I was not prepared to queue the hours it would have taken to get into St Mark’s Basilica much as it would have been nice to have done so. So we made do with the exterior of the cathedral and the Doge’s Palace having travelled to St Mark’s Square by vaporetto from the railway station.
Our Venice adventure coincided with both the film festival and the Biennale neither of which were in evidence during of the dry land between the canals.
I knew the first Sunday in September was marked in Venice by its century’s old regatta. So we settled by the side of the Rialto Bridge for the water-born procession.
By which time I was growing tired and grateful for the opportunity not to have to battle the crowds. The pageant was worth the long wait but we had to leave before the rowing races began. Being a Sunday we missed out on the Rialto markets; in the time left to us we had a quick look round the Jewish Ghetto, because it was close to the station.
Above all I liked the idea of Venice and thanks to my all too brief introduction I think I’m better placed to enjoy the city when I return as I hope to.
Timing would be crucial; out of season but I wouldn’t fancy Venice in flood.
All the above is really a long preamble as I face up to what makes a holiday memorable (for good reasons, that is). I nearly had my wallet pickpocketed in Barcelona – on returning to my hotel I heard a guest at reception who hadn’t as been as lucky.
The photographs we took tell nothing like the whole story of our holiday.

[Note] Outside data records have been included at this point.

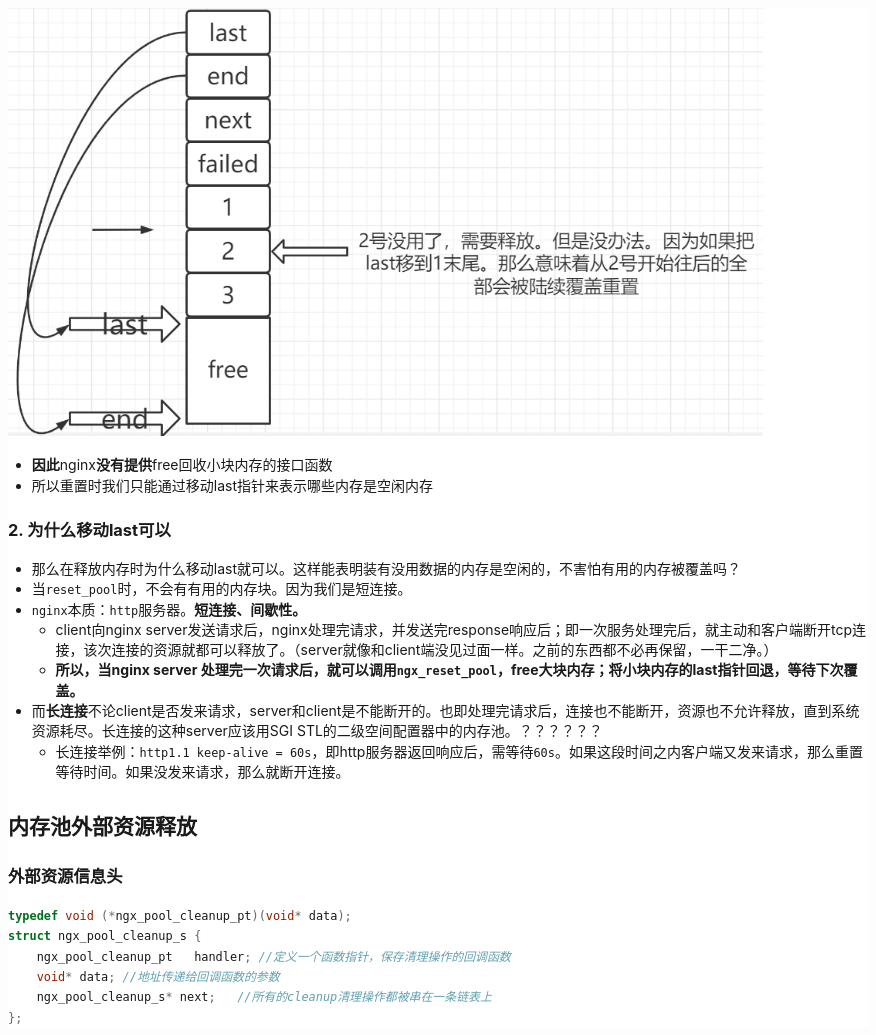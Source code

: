   ![](assets/2023-09-04-21-46-24-image.png)
  
  - **因此**nginx**没有提供**free回收小块内存的接口函数
  - 所以重置时我们只能通过移动last指针来表示哪些内存是空闲内存

### 2. 为什么移动last可以

- 那么在释放内存时为什么移动last就可以。这样能表明装有没用数据的内存是空闲的，不害怕有用的内存被覆盖吗？
- 当`reset_pool`时，不会有有用的内存块。因为我们是短连接。
- `nginx`本质：`http`服务器。**短连接、间歇性。**
  - client向nginx server发送请求后，nginx处理完请求，并发送完response响应后；即一次服务处理完后，就主动和客户端断开tcp连接，该次连接的资源就都可以释放了。（server就像和client端没见过面一样。之前的东西都不必再保留，一干二净。）
  - **所以，当nginx server 处理完一次请求后，就可以调用`ngx_reset_pool`，free大块内存；将小块内存的last指针回退，等待下次覆盖。**
- 而**长连接**不论client是否发来请求，server和client是不能断开的。也即处理完请求后，连接也不能断开，资源也不允许释放，直到系统资源耗尽。长连接的这种server应该用SGI STL的二级空间配置器中的内存池。？？？？？？
  - 长连接举例：`http1.1 keep-alive = 60s`，即http服务器返回响应后，需等待`60s`。如果这段时间之内客户端又发来请求，那么重置等待时间。如果没发来请求，那么就断开连接。

## 内存池外部资源释放

### 外部资源信息头

```cpp
typedef void (*ngx_pool_cleanup_pt)(void* data);
struct ngx_pool_cleanup_s {
    ngx_pool_cleanup_pt   handler; //定义一个函数指针，保存清理操作的回调函数
    void* data; //地址传递给回调函数的参数
    ngx_pool_cleanup_s* next;   //所有的cleanup清理操作都被串在一条链表上
};
```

So years from now what will stay in the memory? The delight in discovering we each had our own room; overloading the electricity when we turned on the steam iron; touching the breast of Juliet’s statue outside what is said to be her house for luck in love; jumping on a bus to escape a torrential downpour and finding it was the right one; all that ice cream and above all the pleasure of each other’s company – time out for four days in a busy world.